- Aim of the task:
From the line that contains "--(axis cs:1044.68433042639,784.375)" to the end of the entries, write out every line exactly, including both ends, and nothing more.

Records from a dataset
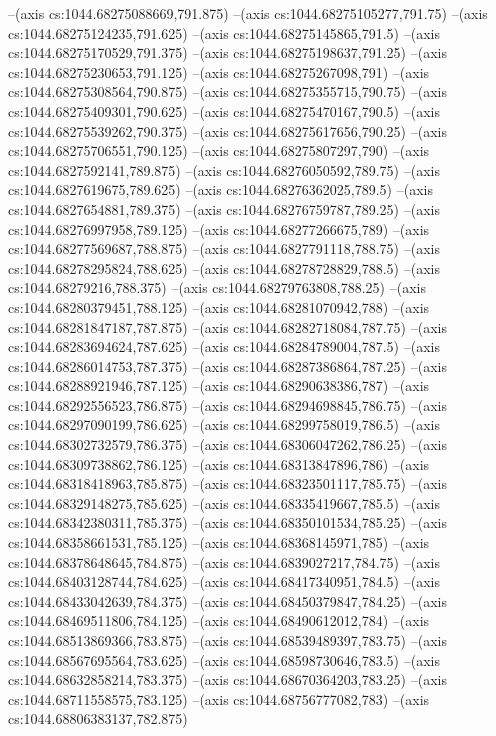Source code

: --(axis cs:1044.68275088669,791.875)
--(axis cs:1044.68275105277,791.75)
--(axis cs:1044.68275124235,791.625)
--(axis cs:1044.68275145865,791.5)
--(axis cs:1044.68275170529,791.375)
--(axis cs:1044.68275198637,791.25)
--(axis cs:1044.68275230653,791.125)
--(axis cs:1044.68275267098,791)
--(axis cs:1044.68275308564,790.875)
--(axis cs:1044.68275355715,790.75)
--(axis cs:1044.68275409301,790.625)
--(axis cs:1044.68275470167,790.5)
--(axis cs:1044.68275539262,790.375)
--(axis cs:1044.68275617656,790.25)
--(axis cs:1044.68275706551,790.125)
--(axis cs:1044.68275807297,790)
--(axis cs:1044.6827592141,789.875)
--(axis cs:1044.68276050592,789.75)
--(axis cs:1044.6827619675,789.625)
--(axis cs:1044.68276362025,789.5)
--(axis cs:1044.6827654881,789.375)
--(axis cs:1044.68276759787,789.25)
--(axis cs:1044.68276997958,789.125)
--(axis cs:1044.68277266675,789)
--(axis cs:1044.68277569687,788.875)
--(axis cs:1044.6827791118,788.75)
--(axis cs:1044.68278295824,788.625)
--(axis cs:1044.68278728829,788.5)
--(axis cs:1044.68279216,788.375)
--(axis cs:1044.68279763808,788.25)
--(axis cs:1044.68280379451,788.125)
--(axis cs:1044.68281070942,788)
--(axis cs:1044.68281847187,787.875)
--(axis cs:1044.68282718084,787.75)
--(axis cs:1044.68283694624,787.625)
--(axis cs:1044.68284789004,787.5)
--(axis cs:1044.68286014753,787.375)
--(axis cs:1044.68287386864,787.25)
--(axis cs:1044.68288921946,787.125)
--(axis cs:1044.68290638386,787)
--(axis cs:1044.68292556523,786.875)
--(axis cs:1044.68294698845,786.75)
--(axis cs:1044.68297090199,786.625)
--(axis cs:1044.68299758019,786.5)
--(axis cs:1044.68302732579,786.375)
--(axis cs:1044.68306047262,786.25)
--(axis cs:1044.68309738862,786.125)
--(axis cs:1044.68313847896,786)
--(axis cs:1044.68318418963,785.875)
--(axis cs:1044.68323501117,785.75)
--(axis cs:1044.68329148275,785.625)
--(axis cs:1044.68335419667,785.5)
--(axis cs:1044.68342380311,785.375)
--(axis cs:1044.68350101534,785.25)
--(axis cs:1044.68358661531,785.125)
--(axis cs:1044.68368145971,785)
--(axis cs:1044.68378648645,784.875)
--(axis cs:1044.6839027217,784.75)
--(axis cs:1044.68403128744,784.625)
--(axis cs:1044.68417340951,784.5)
--(axis cs:1044.68433042639,784.375)
--(axis cs:1044.68450379847,784.25)
--(axis cs:1044.68469511806,784.125)
--(axis cs:1044.68490612012,784)
--(axis cs:1044.68513869366,783.875)
--(axis cs:1044.68539489397,783.75)
--(axis cs:1044.68567695564,783.625)
--(axis cs:1044.68598730646,783.5)
--(axis cs:1044.68632858214,783.375)
--(axis cs:1044.68670364203,783.25)
--(axis cs:1044.68711558575,783.125)
--(axis cs:1044.68756777082,783)
--(axis cs:1044.68806383137,782.875)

- Answer to this task:
--(axis cs:1044.68433042639,784.375)
--(axis cs:1044.68450379847,784.25)
--(axis cs:1044.68469511806,784.125)
--(axis cs:1044.68490612012,784)
--(axis cs:1044.68513869366,783.875)
--(axis cs:1044.68539489397,783.75)
--(axis cs:1044.68567695564,783.625)
--(axis cs:1044.68598730646,783.5)
--(axis cs:1044.68632858214,783.375)
--(axis cs:1044.68670364203,783.25)
--(axis cs:1044.68711558575,783.125)
--(axis cs:1044.68756777082,783)
--(axis cs:1044.68806383137,782.875)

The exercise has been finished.